Creative Shelving: Acquiring books is easy; having the perfect place to put them can be more of a challenge. Opt for floor-to-ceiling built-ins to create a visual wall of books or spread stand-alone bookcases around a room to allow for breaks in the scenery. Backless shelving in a contrasting shade lets your walls shine through, while painting cases the same hue as the room can help them blend seamlessly into the existing décor. Angled, floating, and square box shelves have all made design waves in recent years, meaning that whatever your stylistic tastes, you can mount your books to match. In rooms that need to serve multiple purposes, low shelving around the perimeter can store your treasures while allowing for art display and bench seating; elevated storage and rolling ladders can make the most of high ceilings.

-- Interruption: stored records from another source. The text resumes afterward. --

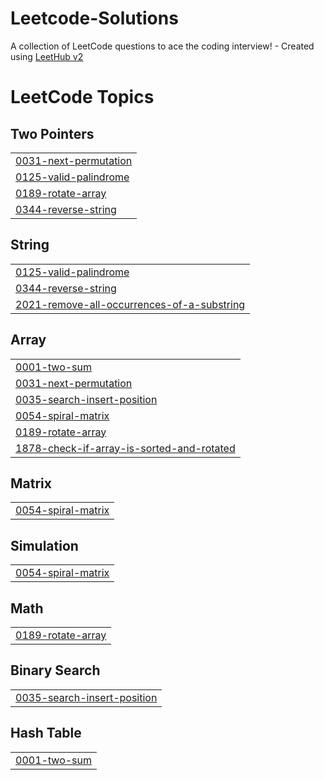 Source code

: # Leetcode-Solutions
A collection of LeetCode questions to ace the coding interview! - Created using [LeetHub v2](https://github.com/arunbhardwaj/LeetHub-2.0)

<!---LeetCode Topics Start-->
# LeetCode Topics
## Two Pointers
|  |
| ------- |
| [0031-next-permutation](https://github.com/piyu5h25/Leetcode-Solutions/tree/master/0031-next-permutation) |
| [0125-valid-palindrome](https://github.com/piyu5h25/Leetcode-Solutions/tree/master/0125-valid-palindrome) |
| [0189-rotate-array](https://github.com/piyu5h25/Leetcode-Solutions/tree/master/0189-rotate-array) |
| [0344-reverse-string](https://github.com/piyu5h25/Leetcode-Solutions/tree/master/0344-reverse-string) |
## String
|  |
| ------- |
| [0125-valid-palindrome](https://github.com/piyu5h25/Leetcode-Solutions/tree/master/0125-valid-palindrome) |
| [0344-reverse-string](https://github.com/piyu5h25/Leetcode-Solutions/tree/master/0344-reverse-string) |
| [2021-remove-all-occurrences-of-a-substring](https://github.com/piyu5h25/Leetcode-Solutions/tree/master/2021-remove-all-occurrences-of-a-substring) |
## Array
|  |
| ------- |
| [0001-two-sum](https://github.com/piyu5h25/Leetcode-Solutions/tree/master/0001-two-sum) |
| [0031-next-permutation](https://github.com/piyu5h25/Leetcode-Solutions/tree/master/0031-next-permutation) |
| [0035-search-insert-position](https://github.com/piyu5h25/Leetcode-Solutions/tree/master/0035-search-insert-position) |
| [0054-spiral-matrix](https://github.com/piyu5h25/Leetcode-Solutions/tree/master/0054-spiral-matrix) |
| [0189-rotate-array](https://github.com/piyu5h25/Leetcode-Solutions/tree/master/0189-rotate-array) |
| [1878-check-if-array-is-sorted-and-rotated](https://github.com/piyu5h25/Leetcode-Solutions/tree/master/1878-check-if-array-is-sorted-and-rotated) |
## Matrix
|  |
| ------- |
| [0054-spiral-matrix](https://github.com/piyu5h25/Leetcode-Solutions/tree/master/0054-spiral-matrix) |
## Simulation
|  |
| ------- |
| [0054-spiral-matrix](https://github.com/piyu5h25/Leetcode-Solutions/tree/master/0054-spiral-matrix) |
## Math
|  |
| ------- |
| [0189-rotate-array](https://github.com/piyu5h25/Leetcode-Solutions/tree/master/0189-rotate-array) |
## Binary Search
|  |
| ------- |
| [0035-search-insert-position](https://github.com/piyu5h25/Leetcode-Solutions/tree/master/0035-search-insert-position) |
## Hash Table
|  |
| ------- |
| [0001-two-sum](https://github.com/piyu5h25/Leetcode-Solutions/tree/master/0001-two-sum) |
<!---LeetCode Topics End-->
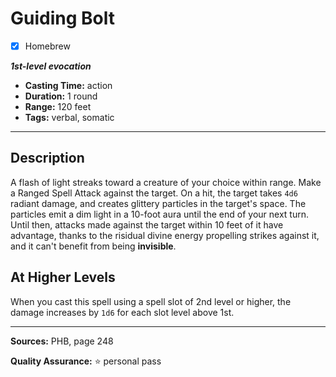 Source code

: # Guiding Bolt
- [x] Homebrew

***1st-level evocation***
- **Casting Time:** action
- **Duration:** 1 round
- **Range:** 120 feet
- **Tags:** verbal, somatic

---

## Description
A flash of light streaks toward a creature of your choice within range.
Make a Ranged Spell Attack against the target.
On a hit, the target takes `4d6` radiant damage, and creates glittery particles in the target's space.
The particles emit a dim light in a 10-foot aura until the end of your next turn.
Until then, attacks made against the target within 10 feet of it have advantage, thanks to the risidual divine energy propelling strikes against it, and it can't benefit from being **invisible**.

## At Higher Levels
When you cast this spell using a spell slot of 2nd level or higher, the damage increases by `1d6` for each slot level above 1st.

---

**Sources:** PHB, page 248

**Quality Assurance:** :star: personal pass
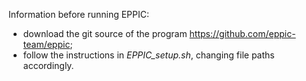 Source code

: Information before running EPPIC:
+ download the git source of the program https://github.com/eppic-team/eppic;
+ follow the instructions in *EPPIC_setup.sh*, changing file paths accordingly.
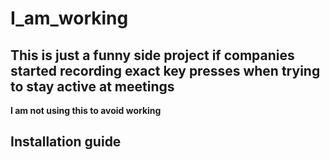 # I_am_working

## This is just a funny side project if companies started recording exact key presses when trying to stay active at meetings

**I am not using this to avoid working**

## Installation guide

Complementary Furnishings: While the masculine leathers and mahogany furnishings of yesteryear are still relevant today, a study can be as light and playful as the person designing it. The building blocks of an excellent library or study remain the same: comfortable seating, functional workspaces, and plenty of surfaces for setting down drinks or picking up a game of cards. Whether you opt for a traditional desk or a repurposed workbench, aim for what feels personal to you: resurrect an antique find or commission a custom piece to make space for your best creative sparks. Angled seating makes a space feel welcoming; add depth and texture with woolen blankets. Director’s chairs, Eames Lounge chairs, area rugs, bar carts, and window benches all have their place here.
Layered Lighting: When it comes to designating the different areas in your library, lighting can do much of the heavy lifting. Desks and reading corners should have their own task lights, and accent lighting can be employed to highlight art, collections, and shelving. Ambient lighting on dimmers let you adjust the level of warmth in the room upon entering. Wall sconces can be used to bookend notable bookcases or prints, and swing-arm lamps can be moved in closer for illuminating important texts. Select metallic finishes to give your light fixtures a bit of additional gleam and settle in for a perfectly visible visual feast.
Custom Curation: As many good home libraries will attest, shelves have room for both the best books and the most treasured collections. Much has been made of how to display books—by color? by subject matter? back-to-front?—but the consensus seems to be that consensus isn’t required, and additional items are de rigueur. Fill out shelves with decorative pieces—photographs, sculptures, baskets, bookends—and don’t overlook the importance of the artfully-empty space.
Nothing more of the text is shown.